I sometimes quip that I am half of a white evangelical; that is, I am half-white, not half-evangelical. But the joke points to a greater complexity. I am half-Japanese, but my faith has largely been shaped by culturally white institutions, many within a broadly evangelical orbit. And even though I come from this white evangelical world, I find it increasingly difficult to understand.
I’m not the only one. Despite recent important books like John Fea’s Believe Me and Thomas Kidd’s Who Is an Evangelical?, the meaning of evangelical continues to befuddle religious and nonreligious alike. Around the globe, evangelicalism connotes a subset of Protestant Christianity that prioritizes Scripture, discipleship, and public expression of faith, as reflected in movements like the Lausanne Committee for World Evangelization and the International Fellowship of Evangelical Students.
These global movements did not emerge in a vacuum, and some of them import norms that are more Western than Christian. But global evangelicalism differs from the way the label is now understood in the US, as a synonym for white conservative Christians who are increasingly defined by their views about President Trump.
These Christians—whether in urban or rural settings—tend to be isolated in largely white neighborhoods, workplaces, churches, and schools. Not all of them, to be sure. But most. And this insularity often undercuts their own interests and their witness to the watching world. White evangelicals are losing touch with broad segments of this country (and with the global church) that are increasingly nonwhite.
In this cultural context, the meaning of evangelicalism has also become more political than theological. The political dimensions have always been there—it’s not quite right to intimate that evangelicalism recently “transform[ed] … from a theological position to a racial and political one.” Rather, as theologian Lesslie Newbigin has written, “Christianity as a social phenomenon has always and necessarily been conditioned as to its outward form by other social facts.”
In the United States, the religion practiced by many white evangelicals has always been racial and political as well as theological, even if the relative intensity of each of these dimensions has varied over time. But today, the political dimension is particularly acute. It manifests in three categories of white evangelicals: Trump critics, pragmatists, and Trump lovers.
We often hear about the 81 percent of white evangelical voters who voted for Trump, but the 19 percent remainder—including Republican “never Trumpers,” Democrats, and third-party voters—is not a rounding error. These are the critics, and they include millions of voters, far more than all Jewish and Muslim voters combined. Beyond the 19 percent remainder, the critics also include a portion of white evangelicals who did not vote in the 2016 presidential election and who are therefore excluded from frequently cited polling numbers. Given what we know about generational differences, the percentage of critics among white evangelicals is likely to increase—if they continue to identify as evangelicals at all.
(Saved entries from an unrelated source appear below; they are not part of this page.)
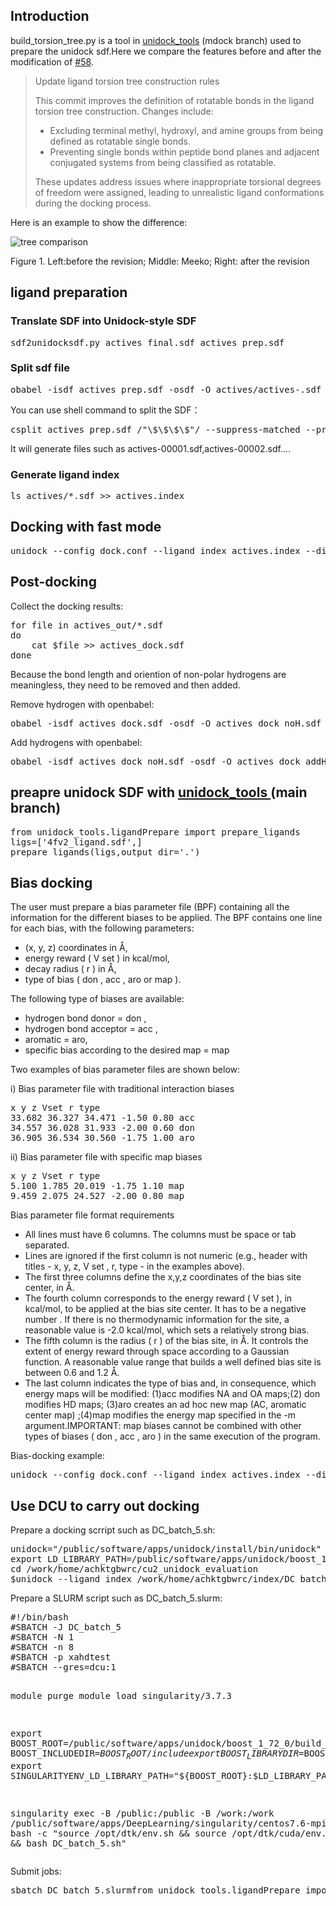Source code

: <h2>Introduction</h2>
<p>build_torsion_tree.py is a tool in <a href="https://github.com/dptech-corp/Uni-Dock/tree/mcdock/unidock_tools">unidock_tools</a> (mdock branch) used to prepare the unidock sdf.Here we compare the features before and after the modification of <a href='https://github.com/dptech-corp/Uni-Dock/pull/58'>#58</a>.</p>

<blockquote cite="https://www.huxley.net/bnw/four.html](https://github.com/dptech-corp/Uni-Dock/pull/58">
<p>Update ligand torsion tree construction rules</p>

<p>This commit improves the definition of rotatable bonds in the ligand torsion tree construction. Changes include:</p>
<ul>
    <li>Excluding terminal methyl, hydroxyl, and amine groups from being defined as rotatable single bonds.</li>
    <li>Preventing single bonds within peptide bond planes and adjacent conjugated systems from being classified as rotatable.</li>
</ul>
<p>These updates address issues where inappropriate torsional degrees of freedom were assigned, leading to unrealistic ligand conformations during the docking process.</p>
</blockquote>
<p>Here is an example to show the difference:</p>

![tree comparison](https://github.com/gkxiao/unidock_ligand_preparation/blob/main/build_tree_58_rev.jpg)
<p>Figure 1. Left:before the revision;  Middle: Meeko;  Right: after the revision</p>

<h2>ligand preparation</h2>
<h3>Translate SDF into Unidock-style SDF</h3>
<pre lang="shell">
sdf2unidocksdf.py actives_final.sdf actives_prep.sdf
</pre>
<h3>Split sdf file</h3>
<pre lang="shell">
obabel -isdf actives_prep.sdf -osdf -O actives/actives-.sdf -m
</pre>
<p>You can use shell command to split the SDF：</p>
<pre line="1" lang="shell">
csplit actives_prep.sdf /"\$\$\$\$"/ --suppress-matched --prefix=actives- --suffix-format=%05d.sdf '{*}'
</pre>
<p>It will generate files such as actives-00001.sdf,actives-00002.sdf....</p>
<h3>Generate ligand index</h3>
<pre lang="shell">
ls actives/*.sdf >> actives.index
</pre>

<h2>Docking with fast mode</h2>
<pre lang="shell">
unidock --config dock.conf --ligand_index actives.index --dir actives_out --search_mode fast
</pre>

<h2>Post-docking</h2>
<p>Collect the docking results:</p>
<pre lang="shell">
for file in actives_out/*.sdf
do
    cat $file >> actives_dock.sdf
done
</pre>
<p>Because the bond length and oriention of non-polar hydrogens are meaningless, they need to be removed and then added.</p>
<p>Remove hydrogen with openbabel:</p>
<pre lang="shell">
obabel -isdf actives_dock.sdf -osdf -O actives_dock_noH.sdf -d
</pre>
<p>Add hydrogens with openbabel:</p>
<pre lang="shell">
obabel -isdf actives_dock_noH.sdf -osdf -O actives_dock_addH.sdf -h
</pre>
<h2>preapre unidock SDF with <a href="https://github.com/dptech-corp/Uni-Dock/tree/main/unidock_tools">unidock_tools </a>(main branch) </h2>
<pre lang="python">
from unidock_tools.ligandPrepare import prepare_ligands
ligs=['4fv2_ligand.sdf',]
prepare_ligands(ligs,output_dir='.')
</pre>
<h2>Bias docking</h2>
<p>The user must prepare a bias parameter file (BPF) containing all the information for the different biases to be applied. The BPF contains one line for each bias, with the following parameters: </p>
<ul>
   <li>(x, y, z) coordinates in Å,</li> 
   <li>energy reward ( V set ) in kcal/mol,</li> 
   <li>decay radius ( r ) in Å,</li>
   <li>type of bias ( don , acc , aro or map ).</li> 
</ul>
<p>The following type of biases are available:</p>
<ul>
   <li>hydrogen bond donor = don , </li> 
   <li>hydrogen bond acceptor = acc , </li> 
   <li>aromatic = aro, </li>
   <li>specific bias according to the desired map = map </li> 
</ul>
<p>Two examples of bias parameter files are shown below: </p>
<p>i) Bias parameter file with traditional interaction biases</p> 
<pre lang="python">
x y z Vset r type 
33.682 36.327 34.471 -1.50 0.80 acc 
34.557 36.028 31.933 -2.00 0.60 don 
36.905 36.534 30.560 -1.75 1.00 aro
</pre>
<p>ii) Bias parameter file with specific map biases</p>
<pre lang="python">
x y z Vset r type 
5.100 1.785 20.019 -1.75 1.10 map 
9.459 2.075 24.527 -2.00 0.80 map
</pre>
<p>Bias parameter file format requirements</p>
<ul>
   <li>All lines must have 6 columns. The columns must be space or tab separated.</li> 
   <li>Lines are ignored if the first column is not numeric (e.g., header with titles - x, y, z, V set , r, type - in the examples above). </li> 
   <li>The first three columns define the x,y,z coordinates of the bias site center, in Å.</li>
   <li>The fourth column corresponds to the energy reward ( V set ), in kcal/mol, to be applied at the bias site center. It has to be a negative number . If there is no thermodynamic information for the site, a reasonable value is -2.0 kcal/mol, which sets a relatively strong bias.</li>
   <li>The fifth column is the radius ( r ) of the bias site, in Å. It controls the extent of energy reward through space according to a Gaussian function. A reasonable value range that builds a well defined bias site is between 0.6 and 1.2 Å.</li>
   <li>The last column indicates the type of bias and, in consequence, which energy maps will be modified: (1)acc modifies NA and OA maps;(2) don modifies HD maps; (3)aro creates an ad hoc new map (AC, aromatic center map) ;(4)map modifies the energy map specified in the -m argument.IMPORTANT: map biases
cannot be combined with other types of biases ( don , acc , aro ) in the same execution of the program.</li>
</ul>
<p>Bias-docking example:</p>
<pre lang="shell">
unidock --config dock.conf --ligand_index actives.index --dir actives_out --search_mode fast --bias hinge_ph4.bpf
</pre>
<h2>Use DCU to carry out docking</h2>
<p>Prepare a docking scrript such as DC_batch_5.sh:</p>
<pre lang="shell">
unidock="/public/software/apps/unidock/install/bin/unidock"
export LD_LIBRARY_PATH=/public/software/apps/unidock/boost_1_72_0/build_sif/lib:$LD_LIBRARY_PATH
cd /work/home/achktgbwrc/cu2_unidock_evaluation
$unidock --ligand_index /work/home/achktgbwrc/index/DC_batch_5.index --config dock.conf --dir DC_batch_5 --search_mode fast
</pre>
<p>Prepare a SLURM script such as DC_batch_5.slurm:</p>
<pre lang="shell">
#!/bin/bash
#SBATCH -J DC_batch_5
#SBATCH -N 1
#SBATCH -n 8
#SBATCH -p xahdtest
#SBATCH --gres=dcu:1

module purge
module load singularity/3.7.3

export BOOST_ROOT=/public/software/apps/unidock/boost_1_72_0/build_sif
export BOOST_INCLUDEDIR=$BOOST_ROOT/include
export BOOST_LIBRARYDIR=$BOOST_ROOT/lib
export SINGULARITYENV_LD_LIBRARY_PATH="${BOOST_ROOT}:\$LD_LIBRARY_PATH"

singularity exec -B /public:/public -B /work:/work /public/software/apps/DeepLearning/singularity/centos7.6-mpi4.0-gcc9.3-cmake3.21-make4.2-glibc2.29-glibcxx3.4.26-py3.8-dtk23.10.sif bash -c "source /opt/dtk/env.sh && source /opt/dtk/cuda/env.sh && bash DC_batch_5.sh"
</pre>
<p>Submit jobs:</p>
<pre lang="shell">
sbatch DC_batch_5.slurmfrom unidock_tools.ligandPrepare import prepare_ligands
</pre>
The pragmatists may not like the president, but they see him as their only option, pitted against a Democratic Party that they view as opposed to their values. The most pragmatic among them may be hoping for Trump’s political demise and the quick rise of a successor. The pragmatists are not entirely misguided in betting on Trump, who has delivered some of their key policy objectives. Not the rhetorical ploys to repeal the Johnson Amendment or end the “war on Christmas.”
Nor the executive orders on issues ranging from public funding of religious nonprofits to transgender bathrooms—which will be undone with a pen stroke by the next Democratic White House. But Trump’s success with the Supreme Court and other judicial appointments will have much longer staying power. And for some pragmatists, that success more than validates their Faustian bargain.
Another reason that many pragmatists are sticking with Trump is that Democrats have not reached out to them. On policy matters, no Democratic candidate has expressed interest in compromise legislation to address tensions between LGBT rights and religious freedom. Or take abortion. With Joe Biden’s switch on the Hyde Amendment, none of the leading Democratic candidates supports restrictions on federal funding for abortion. Nor has the rhetoric been helpful—too many prominent Democrats show disdain rather than empathy for white evangelicals.
But the relational insularity runs both ways. Many lovers and pragmatists resonate with the promise to “Make America Great Again.” For them, this past greatness is not just economic, militarily, or cultural—it is theological. America was once great because it was moral, a city on a hill blessed by God. These longings for the past produce current laments about a “post-Christian” America in which Christians are the “new minority.” They reveal just how out of touch many white evangelicals are with the world around them. And, truth be told, this detachment characterizes not only the lovers and the pragmatists but also many of the critics.